━━━━━ Entries shown ━━━━━

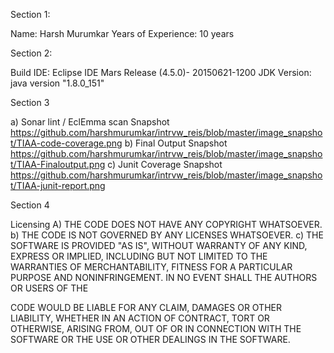 Section 1:

Name: Harsh Murumkar
Years of Experience: 10 years

Section 2:

Build IDE: Eclipse IDE Mars Release (4.5.0)- 20150621-1200
JDK Version: java version &quot;1.8.0_151&quot;

Section 3

a) Sonar lint / EclEmma scan Snapshot
https://github.com/harshmurumkar/intrvw_reis/blob/master/image_snapshot/TIAA-code-coverage.png
b) Final Output Snapshot
https://github.com/harshmurumkar/intrvw_reis/blob/master/image_snapshot/TIAA-Finaloutput.png
c) Junit Coverage Snapshot
https://github.com/harshmurumkar/intrvw_reis/blob/master/image_snapshot/TIAA-junit-report.png

Section 4

Licensing
A) THE CODE DOES NOT HAVE ANY COPYRIGHT WHATSOEVER.
b) THE CODE IS NOT GOVERNED BY ANY LICENSES WHATSOEVER.
c) THE SOFTWARE IS PROVIDED &quot;AS IS&quot;, WITHOUT WARRANTY OF ANY KIND, EXPRESS OR IMPLIED,
INCLUDING BUT NOT LIMITED TO THE WARRANTIES OF MERCHANTABILITY, FITNESS FOR A
PARTICULAR PURPOSE AND NONINFRINGEMENT. IN NO EVENT SHALL THE AUTHORS OR USERS OF THE

CODE WOULD BE LIABLE FOR ANY CLAIM, DAMAGES OR OTHER LIABILITY, WHETHER IN AN ACTION OF
CONTRACT, TORT OR OTHERWISE, ARISING FROM, OUT OF OR IN CONNECTION WITH THE SOFTWARE
OR THE USE OR OTHER DEALINGS IN THE SOFTWARE.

━━━━━

## Work instructions
Find the string "https" in the data. Report each line it appears in.

## Written response
https://github.com/harshmurumkar/intrvw_reis/blob/master/image_snapshot/TIAA-code-coverage.png
https://github.com/harshmurumkar/intrvw_reis/blob/master/image_snapshot/TIAA-Finaloutput.png
https://github.com/harshmurumkar/intrvw_reis/blob/master/image_snapshot/TIAA-junit-report.png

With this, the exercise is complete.